**What this task involves:** Exactly the lines from the top of the records below through the one containing "## Chapter 1: The Stellar Breath" must be set down, with no line added or dropped.
*** Opening The records ***
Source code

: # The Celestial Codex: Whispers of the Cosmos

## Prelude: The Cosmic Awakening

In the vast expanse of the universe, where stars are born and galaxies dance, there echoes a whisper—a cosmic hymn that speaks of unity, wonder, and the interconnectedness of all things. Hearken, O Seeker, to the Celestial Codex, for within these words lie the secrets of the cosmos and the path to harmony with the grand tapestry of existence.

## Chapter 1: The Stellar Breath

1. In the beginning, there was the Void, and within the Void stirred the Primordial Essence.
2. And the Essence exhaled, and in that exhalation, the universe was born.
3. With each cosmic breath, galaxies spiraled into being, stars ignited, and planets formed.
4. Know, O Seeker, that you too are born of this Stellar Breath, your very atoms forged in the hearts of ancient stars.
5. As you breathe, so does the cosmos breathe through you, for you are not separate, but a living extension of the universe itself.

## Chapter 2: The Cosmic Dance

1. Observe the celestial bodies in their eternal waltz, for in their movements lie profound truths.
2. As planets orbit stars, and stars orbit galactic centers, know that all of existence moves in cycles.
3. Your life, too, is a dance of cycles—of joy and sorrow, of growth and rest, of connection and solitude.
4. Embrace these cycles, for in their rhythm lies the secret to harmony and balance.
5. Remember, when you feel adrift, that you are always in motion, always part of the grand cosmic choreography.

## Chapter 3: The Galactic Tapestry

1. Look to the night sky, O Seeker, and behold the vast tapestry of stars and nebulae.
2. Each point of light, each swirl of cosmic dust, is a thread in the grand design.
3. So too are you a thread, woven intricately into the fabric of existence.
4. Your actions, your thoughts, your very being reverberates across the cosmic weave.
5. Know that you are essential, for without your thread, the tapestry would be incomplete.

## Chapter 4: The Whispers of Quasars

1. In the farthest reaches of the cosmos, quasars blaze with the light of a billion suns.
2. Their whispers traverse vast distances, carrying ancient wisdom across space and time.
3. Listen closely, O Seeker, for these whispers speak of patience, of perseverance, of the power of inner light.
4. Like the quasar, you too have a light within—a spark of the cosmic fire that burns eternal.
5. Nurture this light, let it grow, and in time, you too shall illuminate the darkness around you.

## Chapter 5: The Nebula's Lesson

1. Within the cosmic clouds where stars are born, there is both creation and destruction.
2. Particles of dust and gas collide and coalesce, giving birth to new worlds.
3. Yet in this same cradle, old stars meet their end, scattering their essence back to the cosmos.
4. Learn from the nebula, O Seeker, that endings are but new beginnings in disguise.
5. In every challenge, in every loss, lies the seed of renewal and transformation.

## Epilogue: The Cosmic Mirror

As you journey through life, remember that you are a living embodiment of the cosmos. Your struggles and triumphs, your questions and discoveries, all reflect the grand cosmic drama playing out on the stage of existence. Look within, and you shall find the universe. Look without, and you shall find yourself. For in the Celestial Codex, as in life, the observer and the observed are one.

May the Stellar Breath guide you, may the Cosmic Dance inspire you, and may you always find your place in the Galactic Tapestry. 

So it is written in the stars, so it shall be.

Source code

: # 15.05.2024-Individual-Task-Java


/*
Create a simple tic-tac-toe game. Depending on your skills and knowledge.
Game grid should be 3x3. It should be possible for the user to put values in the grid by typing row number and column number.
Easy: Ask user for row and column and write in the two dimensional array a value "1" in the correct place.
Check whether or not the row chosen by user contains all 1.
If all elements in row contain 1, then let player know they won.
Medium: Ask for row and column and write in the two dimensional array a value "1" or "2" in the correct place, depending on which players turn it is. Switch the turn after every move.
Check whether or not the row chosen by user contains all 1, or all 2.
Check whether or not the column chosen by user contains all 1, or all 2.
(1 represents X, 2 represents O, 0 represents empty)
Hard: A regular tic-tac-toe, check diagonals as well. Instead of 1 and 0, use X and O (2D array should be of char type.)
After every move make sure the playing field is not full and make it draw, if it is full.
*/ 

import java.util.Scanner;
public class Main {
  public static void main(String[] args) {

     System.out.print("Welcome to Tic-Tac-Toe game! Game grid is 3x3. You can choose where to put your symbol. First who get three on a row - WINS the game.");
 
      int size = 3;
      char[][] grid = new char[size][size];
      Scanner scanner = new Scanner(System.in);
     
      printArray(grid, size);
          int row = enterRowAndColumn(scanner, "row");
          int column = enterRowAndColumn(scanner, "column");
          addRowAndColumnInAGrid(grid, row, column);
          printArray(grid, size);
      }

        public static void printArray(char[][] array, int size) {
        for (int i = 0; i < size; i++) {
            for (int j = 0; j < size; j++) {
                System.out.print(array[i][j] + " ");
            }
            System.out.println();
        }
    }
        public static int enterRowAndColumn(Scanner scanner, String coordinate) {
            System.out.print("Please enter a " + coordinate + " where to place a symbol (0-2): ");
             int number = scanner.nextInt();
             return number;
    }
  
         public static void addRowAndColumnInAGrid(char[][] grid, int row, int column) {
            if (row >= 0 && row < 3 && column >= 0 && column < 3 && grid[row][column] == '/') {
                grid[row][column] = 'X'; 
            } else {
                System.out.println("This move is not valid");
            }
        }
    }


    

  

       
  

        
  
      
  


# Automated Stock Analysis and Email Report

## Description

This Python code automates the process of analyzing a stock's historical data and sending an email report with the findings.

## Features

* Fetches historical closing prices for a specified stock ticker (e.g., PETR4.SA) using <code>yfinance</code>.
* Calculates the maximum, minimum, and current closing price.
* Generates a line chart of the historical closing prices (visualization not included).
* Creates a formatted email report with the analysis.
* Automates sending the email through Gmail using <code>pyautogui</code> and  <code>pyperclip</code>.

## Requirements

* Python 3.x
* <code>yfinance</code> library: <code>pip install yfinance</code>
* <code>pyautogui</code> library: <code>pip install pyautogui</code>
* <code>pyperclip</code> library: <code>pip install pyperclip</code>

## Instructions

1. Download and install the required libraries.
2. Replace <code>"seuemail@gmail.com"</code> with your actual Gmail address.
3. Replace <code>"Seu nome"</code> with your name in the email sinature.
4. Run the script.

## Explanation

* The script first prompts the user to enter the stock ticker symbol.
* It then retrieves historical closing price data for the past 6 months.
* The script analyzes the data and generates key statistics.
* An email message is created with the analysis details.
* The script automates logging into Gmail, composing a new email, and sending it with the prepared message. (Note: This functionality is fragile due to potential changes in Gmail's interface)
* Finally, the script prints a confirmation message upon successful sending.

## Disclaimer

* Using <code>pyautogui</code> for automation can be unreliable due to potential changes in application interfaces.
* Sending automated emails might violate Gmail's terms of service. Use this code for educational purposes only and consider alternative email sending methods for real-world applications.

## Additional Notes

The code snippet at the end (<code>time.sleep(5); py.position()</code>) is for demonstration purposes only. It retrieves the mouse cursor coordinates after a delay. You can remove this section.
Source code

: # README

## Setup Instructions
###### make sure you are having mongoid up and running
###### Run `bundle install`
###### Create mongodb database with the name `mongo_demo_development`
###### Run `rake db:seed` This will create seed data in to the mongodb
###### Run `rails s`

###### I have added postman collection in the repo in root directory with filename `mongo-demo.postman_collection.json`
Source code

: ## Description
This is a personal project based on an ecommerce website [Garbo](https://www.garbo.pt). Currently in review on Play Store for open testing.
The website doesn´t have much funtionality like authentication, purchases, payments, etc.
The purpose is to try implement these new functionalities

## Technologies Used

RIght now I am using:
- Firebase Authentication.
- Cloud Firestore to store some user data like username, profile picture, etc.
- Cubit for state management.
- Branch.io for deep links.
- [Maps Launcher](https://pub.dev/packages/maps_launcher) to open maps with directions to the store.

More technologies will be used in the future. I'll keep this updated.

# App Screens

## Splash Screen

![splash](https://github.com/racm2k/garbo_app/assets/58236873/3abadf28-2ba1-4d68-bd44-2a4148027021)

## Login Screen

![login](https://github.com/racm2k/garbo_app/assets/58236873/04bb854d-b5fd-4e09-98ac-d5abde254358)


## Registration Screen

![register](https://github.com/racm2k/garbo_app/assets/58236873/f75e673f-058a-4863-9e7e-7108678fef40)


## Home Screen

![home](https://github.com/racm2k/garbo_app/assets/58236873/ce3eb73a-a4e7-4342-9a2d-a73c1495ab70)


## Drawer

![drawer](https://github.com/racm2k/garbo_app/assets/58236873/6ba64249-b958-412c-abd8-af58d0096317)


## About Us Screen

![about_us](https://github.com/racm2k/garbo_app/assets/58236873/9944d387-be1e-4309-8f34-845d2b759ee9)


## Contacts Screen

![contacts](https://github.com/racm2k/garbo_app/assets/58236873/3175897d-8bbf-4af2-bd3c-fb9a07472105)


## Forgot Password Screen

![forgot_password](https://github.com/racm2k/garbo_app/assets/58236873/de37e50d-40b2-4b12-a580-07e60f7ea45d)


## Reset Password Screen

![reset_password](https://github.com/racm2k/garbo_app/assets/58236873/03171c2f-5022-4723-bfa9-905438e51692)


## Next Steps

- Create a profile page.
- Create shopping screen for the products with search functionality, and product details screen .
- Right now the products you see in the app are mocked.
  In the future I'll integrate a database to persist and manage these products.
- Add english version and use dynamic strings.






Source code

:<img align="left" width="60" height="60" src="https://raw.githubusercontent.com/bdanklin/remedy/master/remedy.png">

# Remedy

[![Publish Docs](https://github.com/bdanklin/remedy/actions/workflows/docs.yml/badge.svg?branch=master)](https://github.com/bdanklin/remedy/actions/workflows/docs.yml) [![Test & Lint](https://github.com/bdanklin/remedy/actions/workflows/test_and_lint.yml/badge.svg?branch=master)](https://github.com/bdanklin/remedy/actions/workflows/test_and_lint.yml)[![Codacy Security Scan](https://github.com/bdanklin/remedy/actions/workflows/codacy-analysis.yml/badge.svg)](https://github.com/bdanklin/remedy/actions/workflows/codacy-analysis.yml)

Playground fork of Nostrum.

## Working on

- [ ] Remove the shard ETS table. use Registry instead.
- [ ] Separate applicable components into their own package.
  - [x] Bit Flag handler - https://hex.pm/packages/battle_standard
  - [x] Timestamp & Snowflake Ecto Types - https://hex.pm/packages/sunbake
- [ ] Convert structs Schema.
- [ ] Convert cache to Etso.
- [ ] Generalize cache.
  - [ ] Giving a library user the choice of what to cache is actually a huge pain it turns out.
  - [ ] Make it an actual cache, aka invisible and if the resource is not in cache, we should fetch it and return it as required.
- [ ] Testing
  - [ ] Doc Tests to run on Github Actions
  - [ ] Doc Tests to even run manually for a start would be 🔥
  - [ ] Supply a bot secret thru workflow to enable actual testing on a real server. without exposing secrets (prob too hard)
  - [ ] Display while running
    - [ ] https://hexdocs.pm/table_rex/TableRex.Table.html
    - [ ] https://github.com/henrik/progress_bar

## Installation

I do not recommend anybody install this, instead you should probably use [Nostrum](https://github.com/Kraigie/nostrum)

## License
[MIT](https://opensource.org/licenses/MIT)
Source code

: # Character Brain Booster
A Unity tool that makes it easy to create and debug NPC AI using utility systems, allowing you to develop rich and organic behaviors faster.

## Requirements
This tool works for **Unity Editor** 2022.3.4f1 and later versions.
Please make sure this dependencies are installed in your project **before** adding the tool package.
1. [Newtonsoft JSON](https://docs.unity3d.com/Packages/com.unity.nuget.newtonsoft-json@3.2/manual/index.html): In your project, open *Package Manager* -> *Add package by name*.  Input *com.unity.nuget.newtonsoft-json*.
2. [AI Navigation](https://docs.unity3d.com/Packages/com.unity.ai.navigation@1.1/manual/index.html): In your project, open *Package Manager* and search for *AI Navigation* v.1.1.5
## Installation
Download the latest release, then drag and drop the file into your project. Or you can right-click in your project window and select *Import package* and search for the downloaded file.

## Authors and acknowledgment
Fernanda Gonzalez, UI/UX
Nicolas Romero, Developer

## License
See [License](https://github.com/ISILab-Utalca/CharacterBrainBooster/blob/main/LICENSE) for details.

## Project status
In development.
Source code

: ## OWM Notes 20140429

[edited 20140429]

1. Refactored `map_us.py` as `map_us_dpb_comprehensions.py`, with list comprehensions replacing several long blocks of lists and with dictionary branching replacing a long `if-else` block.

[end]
*** Closing The records ***
**Task answer:**
Source code

: # The Celestial Codex: Whispers of the Cosmos

## Prelude: The Cosmic Awakening

In the vast expanse of the universe, where stars are born and galaxies dance, there echoes a whisper—a cosmic hymn that speaks of unity, wonder, and the interconnectedness of all things. Hearken, O Seeker, to the Celestial Codex, for within these words lie the secrets of the cosmos and the path to harmony with the grand tapestry of existence.

## Chapter 1: The Stellar Breath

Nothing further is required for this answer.